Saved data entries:
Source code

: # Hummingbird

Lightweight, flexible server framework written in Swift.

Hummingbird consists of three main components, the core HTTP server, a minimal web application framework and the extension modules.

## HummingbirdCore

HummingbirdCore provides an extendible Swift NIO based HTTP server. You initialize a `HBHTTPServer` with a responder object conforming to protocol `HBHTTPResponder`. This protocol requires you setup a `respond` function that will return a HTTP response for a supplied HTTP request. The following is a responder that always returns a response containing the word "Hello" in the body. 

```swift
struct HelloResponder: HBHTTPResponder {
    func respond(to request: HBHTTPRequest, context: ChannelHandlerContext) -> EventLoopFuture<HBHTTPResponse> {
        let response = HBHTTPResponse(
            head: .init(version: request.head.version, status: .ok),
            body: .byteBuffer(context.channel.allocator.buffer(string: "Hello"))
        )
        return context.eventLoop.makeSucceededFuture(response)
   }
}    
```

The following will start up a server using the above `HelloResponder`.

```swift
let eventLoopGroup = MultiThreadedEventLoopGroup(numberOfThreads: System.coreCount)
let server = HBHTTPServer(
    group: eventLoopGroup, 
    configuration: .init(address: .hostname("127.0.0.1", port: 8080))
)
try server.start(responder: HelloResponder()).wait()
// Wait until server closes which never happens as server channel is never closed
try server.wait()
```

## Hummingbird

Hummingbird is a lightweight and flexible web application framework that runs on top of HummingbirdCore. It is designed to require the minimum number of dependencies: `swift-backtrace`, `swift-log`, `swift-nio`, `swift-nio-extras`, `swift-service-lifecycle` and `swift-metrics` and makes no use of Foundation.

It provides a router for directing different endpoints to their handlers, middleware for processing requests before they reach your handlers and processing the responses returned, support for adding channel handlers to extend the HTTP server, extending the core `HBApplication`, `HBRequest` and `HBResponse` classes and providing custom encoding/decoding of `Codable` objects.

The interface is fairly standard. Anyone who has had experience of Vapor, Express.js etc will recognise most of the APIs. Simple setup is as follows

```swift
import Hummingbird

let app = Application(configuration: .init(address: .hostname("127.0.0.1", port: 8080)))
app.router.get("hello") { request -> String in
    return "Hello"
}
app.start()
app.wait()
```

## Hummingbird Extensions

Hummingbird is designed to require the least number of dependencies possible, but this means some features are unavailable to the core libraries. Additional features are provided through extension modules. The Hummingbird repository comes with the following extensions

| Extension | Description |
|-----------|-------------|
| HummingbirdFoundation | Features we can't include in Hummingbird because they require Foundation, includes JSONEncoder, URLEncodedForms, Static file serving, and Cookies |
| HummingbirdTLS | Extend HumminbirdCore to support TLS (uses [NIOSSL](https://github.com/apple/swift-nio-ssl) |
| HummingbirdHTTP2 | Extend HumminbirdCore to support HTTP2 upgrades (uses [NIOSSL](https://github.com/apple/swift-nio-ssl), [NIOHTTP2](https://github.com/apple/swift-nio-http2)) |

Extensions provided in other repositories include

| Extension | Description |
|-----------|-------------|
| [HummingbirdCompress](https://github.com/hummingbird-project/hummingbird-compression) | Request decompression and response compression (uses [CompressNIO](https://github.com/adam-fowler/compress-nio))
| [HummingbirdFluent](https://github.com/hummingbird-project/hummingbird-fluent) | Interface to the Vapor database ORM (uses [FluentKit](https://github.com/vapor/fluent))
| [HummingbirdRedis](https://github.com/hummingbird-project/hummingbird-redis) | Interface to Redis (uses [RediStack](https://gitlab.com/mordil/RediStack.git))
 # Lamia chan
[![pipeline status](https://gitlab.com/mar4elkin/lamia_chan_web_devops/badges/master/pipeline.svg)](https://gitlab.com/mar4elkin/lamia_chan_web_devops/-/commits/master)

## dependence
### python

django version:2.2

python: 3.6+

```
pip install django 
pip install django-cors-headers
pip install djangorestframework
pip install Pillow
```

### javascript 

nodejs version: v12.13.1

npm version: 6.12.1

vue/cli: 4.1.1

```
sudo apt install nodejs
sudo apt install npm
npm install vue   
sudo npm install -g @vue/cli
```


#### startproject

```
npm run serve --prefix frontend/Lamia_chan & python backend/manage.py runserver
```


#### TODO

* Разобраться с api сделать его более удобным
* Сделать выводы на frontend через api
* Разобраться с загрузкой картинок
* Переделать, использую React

_Task instructions:_ Reproduce the entries above in full, precisely as written.

_Finished exercise:_
Source code

: # Hummingbird

Lightweight, flexible server framework written in Swift.

Hummingbird consists of three main components, the core HTTP server, a minimal web application framework and the extension modules.

## HummingbirdCore

HummingbirdCore provides an extendible Swift NIO based HTTP server. You initialize a `HBHTTPServer` with a responder object conforming to protocol `HBHTTPResponder`. This protocol requires you setup a `respond` function that will return a HTTP response for a supplied HTTP request. The following is a responder that always returns a response containing the word "Hello" in the body. 

```swift
struct HelloResponder: HBHTTPResponder {
    func respond(to request: HBHTTPRequest, context: ChannelHandlerContext) -> EventLoopFuture<HBHTTPResponse> {
        let response = HBHTTPResponse(
            head: .init(version: request.head.version, status: .ok),
            body: .byteBuffer(context.channel.allocator.buffer(string: "Hello"))
        )
        return context.eventLoop.makeSucceededFuture(response)
   }
}    
```

The following will start up a server using the above `HelloResponder`.

```swift
let eventLoopGroup = MultiThreadedEventLoopGroup(numberOfThreads: System.coreCount)
let server = HBHTTPServer(
    group: eventLoopGroup, 
    configuration: .init(address: .hostname("127.0.0.1", port: 8080))
)
try server.start(responder: HelloResponder()).wait()
// Wait until server closes which never happens as server channel is never closed
try server.wait()
```

## Hummingbird

Hummingbird is a lightweight and flexible web application framework that runs on top of HummingbirdCore. It is designed to require the minimum number of dependencies: `swift-backtrace`, `swift-log`, `swift-nio`, `swift-nio-extras`, `swift-service-lifecycle` and `swift-metrics` and makes no use of Foundation.

It provides a router for directing different endpoints to their handlers, middleware for processing requests before they reach your handlers and processing the responses returned, support for adding channel handlers to extend the HTTP server, extending the core `HBApplication`, `HBRequest` and `HBResponse` classes and providing custom encoding/decoding of `Codable` objects.

The interface is fairly standard. Anyone who has had experience of Vapor, Express.js etc will recognise most of the APIs. Simple setup is as follows

```swift
import Hummingbird

let app = Application(configuration: .init(address: .hostname("127.0.0.1", port: 8080)))
app.router.get("hello") { request -> String in
    return "Hello"
}
app.start()
app.wait()
```

## Hummingbird Extensions

Hummingbird is designed to require the least number of dependencies possible, but this means some features are unavailable to the core libraries. Additional features are provided through extension modules. The Hummingbird repository comes with the following extensions

| Extension | Description |
|-----------|-------------|
| HummingbirdFoundation | Features we can't include in Hummingbird because they require Foundation, includes JSONEncoder, URLEncodedForms, Static file serving, and Cookies |
| HummingbirdTLS | Extend HumminbirdCore to support TLS (uses [NIOSSL](https://github.com/apple/swift-nio-ssl) |
| HummingbirdHTTP2 | Extend HumminbirdCore to support HTTP2 upgrades (uses [NIOSSL](https://github.com/apple/swift-nio-ssl), [NIOHTTP2](https://github.com/apple/swift-nio-http2)) |

Extensions provided in other repositories include

| Extension | Description |
|-----------|-------------|
| [HummingbirdCompress](https://github.com/hummingbird-project/hummingbird-compression) | Request decompression and response compression (uses [CompressNIO](https://github.com/adam-fowler/compress-nio))
| [HummingbirdFluent](https://github.com/hummingbird-project/hummingbird-fluent) | Interface to the Vapor database ORM (uses [FluentKit](https://github.com/vapor/fluent))
| [HummingbirdRedis](https://github.com/hummingbird-project/hummingbird-redis) | Interface to Redis (uses [RediStack](https://gitlab.com/mordil/RediStack.git))
 # Lamia chan
[![pipeline status](https://gitlab.com/mar4elkin/lamia_chan_web_devops/badges/master/pipeline.svg)](https://gitlab.com/mar4elkin/lamia_chan_web_devops/-/commits/master)

## dependence
### python

django version:2.2

python: 3.6+

```
pip install django 
pip install django-cors-headers
pip install djangorestframework
pip install Pillow
```

### javascript 

nodejs version: v12.13.1

npm version: 6.12.1

vue/cli: 4.1.1

```
sudo apt install nodejs
sudo apt install npm
npm install vue   
sudo npm install -g @vue/cli
```


#### startproject

```
npm run serve --prefix frontend/Lamia_chan & python backend/manage.py runserver
```


#### TODO

* Разобраться с api сделать его более удобным
* Сделать выводы на frontend через api
* Разобраться с загрузкой картинок
* Переделать, использую React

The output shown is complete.